### Input for this task
------------------------------------------------------------------------

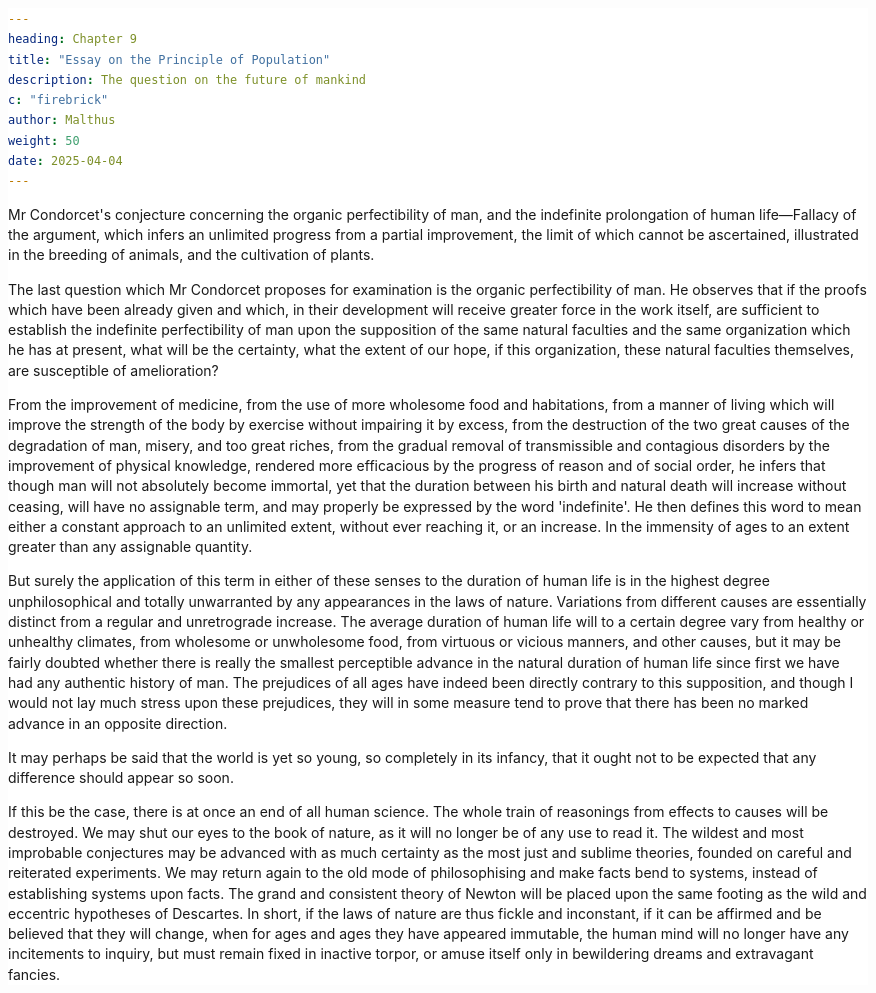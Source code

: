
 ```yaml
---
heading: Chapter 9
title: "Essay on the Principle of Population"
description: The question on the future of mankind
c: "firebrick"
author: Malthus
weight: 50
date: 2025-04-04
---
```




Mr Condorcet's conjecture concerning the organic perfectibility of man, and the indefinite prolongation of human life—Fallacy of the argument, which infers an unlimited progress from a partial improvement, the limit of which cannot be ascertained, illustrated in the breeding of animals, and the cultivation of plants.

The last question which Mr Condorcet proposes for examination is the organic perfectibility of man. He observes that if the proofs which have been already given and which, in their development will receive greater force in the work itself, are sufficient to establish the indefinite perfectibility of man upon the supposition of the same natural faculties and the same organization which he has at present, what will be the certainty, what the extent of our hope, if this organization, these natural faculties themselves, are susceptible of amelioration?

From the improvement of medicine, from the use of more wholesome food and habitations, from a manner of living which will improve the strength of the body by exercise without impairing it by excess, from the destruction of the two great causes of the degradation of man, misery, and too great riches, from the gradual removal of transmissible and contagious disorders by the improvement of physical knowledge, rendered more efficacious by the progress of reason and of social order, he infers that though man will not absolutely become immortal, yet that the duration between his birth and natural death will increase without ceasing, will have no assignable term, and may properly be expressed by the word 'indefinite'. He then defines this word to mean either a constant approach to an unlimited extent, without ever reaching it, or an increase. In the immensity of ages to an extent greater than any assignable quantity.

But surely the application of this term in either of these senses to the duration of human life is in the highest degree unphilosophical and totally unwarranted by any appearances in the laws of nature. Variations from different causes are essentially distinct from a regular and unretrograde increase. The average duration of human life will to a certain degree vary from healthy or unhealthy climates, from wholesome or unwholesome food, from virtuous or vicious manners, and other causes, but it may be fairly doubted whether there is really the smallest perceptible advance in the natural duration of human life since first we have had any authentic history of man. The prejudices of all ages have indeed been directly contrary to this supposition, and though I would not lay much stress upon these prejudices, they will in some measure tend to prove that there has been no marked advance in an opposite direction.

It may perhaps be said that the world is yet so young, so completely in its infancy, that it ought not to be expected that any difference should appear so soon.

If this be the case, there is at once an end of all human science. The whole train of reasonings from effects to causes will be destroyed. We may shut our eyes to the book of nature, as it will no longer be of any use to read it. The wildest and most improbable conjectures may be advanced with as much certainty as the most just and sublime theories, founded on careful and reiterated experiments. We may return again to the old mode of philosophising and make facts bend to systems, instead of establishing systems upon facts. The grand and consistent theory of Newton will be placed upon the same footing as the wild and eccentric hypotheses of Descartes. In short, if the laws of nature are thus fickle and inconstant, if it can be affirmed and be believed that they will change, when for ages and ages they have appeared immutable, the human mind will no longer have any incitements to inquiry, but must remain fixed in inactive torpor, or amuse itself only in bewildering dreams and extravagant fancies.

------------------------------------------------------------------------

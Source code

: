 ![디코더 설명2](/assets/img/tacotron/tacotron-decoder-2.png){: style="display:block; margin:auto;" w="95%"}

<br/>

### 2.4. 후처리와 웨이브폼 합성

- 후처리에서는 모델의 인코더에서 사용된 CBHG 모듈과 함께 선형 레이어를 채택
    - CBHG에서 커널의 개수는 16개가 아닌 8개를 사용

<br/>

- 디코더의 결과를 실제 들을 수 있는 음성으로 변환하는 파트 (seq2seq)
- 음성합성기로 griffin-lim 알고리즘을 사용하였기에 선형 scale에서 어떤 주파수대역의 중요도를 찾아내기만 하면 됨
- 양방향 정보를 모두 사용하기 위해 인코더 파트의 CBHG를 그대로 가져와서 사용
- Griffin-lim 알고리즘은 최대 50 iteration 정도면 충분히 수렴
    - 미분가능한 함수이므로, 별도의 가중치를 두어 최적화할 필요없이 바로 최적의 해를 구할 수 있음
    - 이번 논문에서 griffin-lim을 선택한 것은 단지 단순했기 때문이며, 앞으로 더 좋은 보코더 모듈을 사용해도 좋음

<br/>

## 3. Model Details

------------------------------------------------------------------------

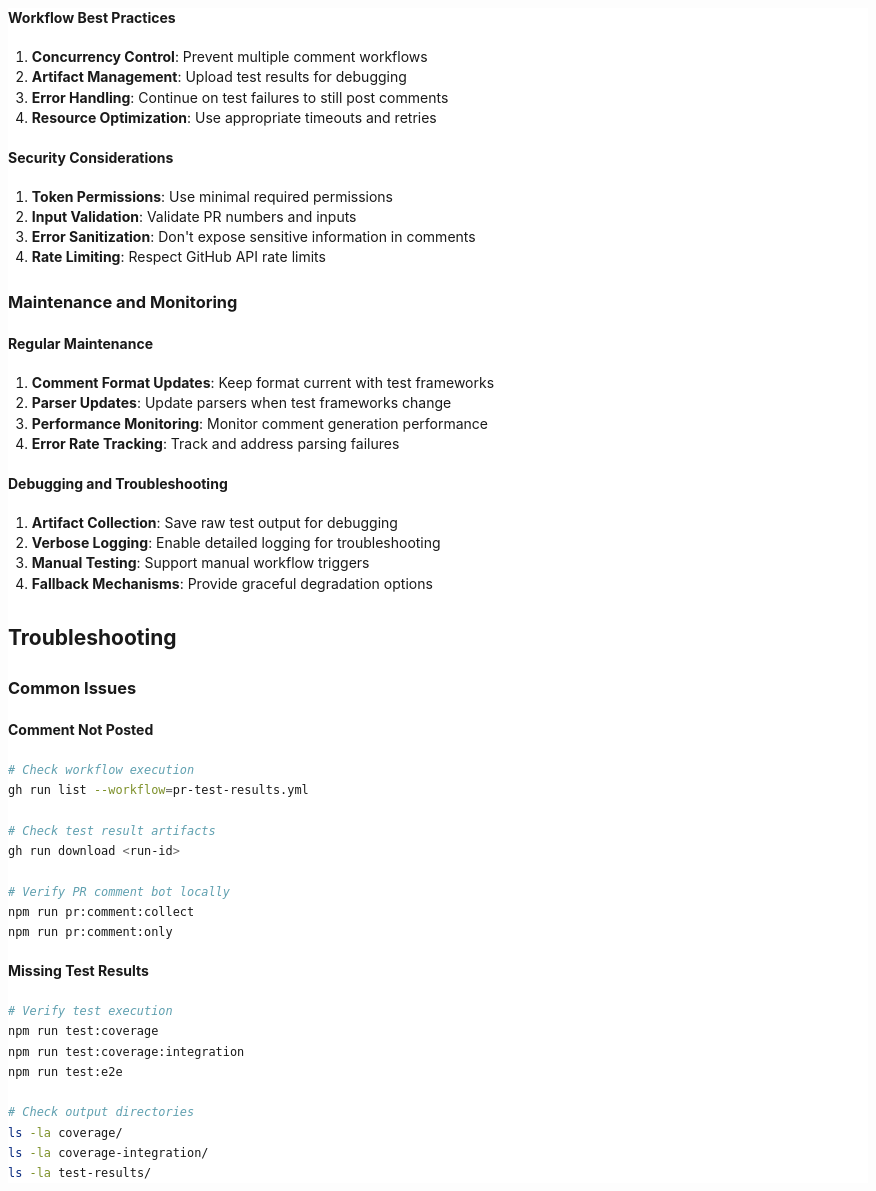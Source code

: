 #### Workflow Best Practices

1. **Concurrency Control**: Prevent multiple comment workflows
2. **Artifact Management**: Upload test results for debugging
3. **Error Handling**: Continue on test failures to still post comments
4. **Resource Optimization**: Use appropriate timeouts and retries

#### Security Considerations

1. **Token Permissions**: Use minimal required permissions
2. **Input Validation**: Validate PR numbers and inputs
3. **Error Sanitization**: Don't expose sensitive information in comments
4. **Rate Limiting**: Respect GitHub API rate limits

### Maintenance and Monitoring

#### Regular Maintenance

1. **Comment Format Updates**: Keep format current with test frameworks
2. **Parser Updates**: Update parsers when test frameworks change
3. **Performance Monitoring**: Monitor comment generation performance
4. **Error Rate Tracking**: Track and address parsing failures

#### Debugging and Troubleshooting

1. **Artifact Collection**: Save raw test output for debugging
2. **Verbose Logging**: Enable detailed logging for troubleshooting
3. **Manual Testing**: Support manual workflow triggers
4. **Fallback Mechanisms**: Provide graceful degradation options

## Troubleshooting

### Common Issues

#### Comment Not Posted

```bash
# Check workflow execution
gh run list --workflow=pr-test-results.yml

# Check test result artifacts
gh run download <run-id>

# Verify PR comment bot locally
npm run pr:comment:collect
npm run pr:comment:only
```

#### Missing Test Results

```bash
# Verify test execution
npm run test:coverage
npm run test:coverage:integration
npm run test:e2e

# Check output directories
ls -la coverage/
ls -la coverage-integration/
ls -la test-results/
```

------------------------------------------------------------------------

### Instructions for the task
Using the records above, restate word for word the lines from the one with "- 이번 논문에서 griffin-lim을" through the one with "## 3. Model Details", both included.

### Written answer
    - 이번 논문에서 griffin-lim을 선택한 것은 단지 단순했기 때문이며, 앞으로 더 좋은 보코더 모듈을 사용해도 좋음

<br/>

## 3. Model Details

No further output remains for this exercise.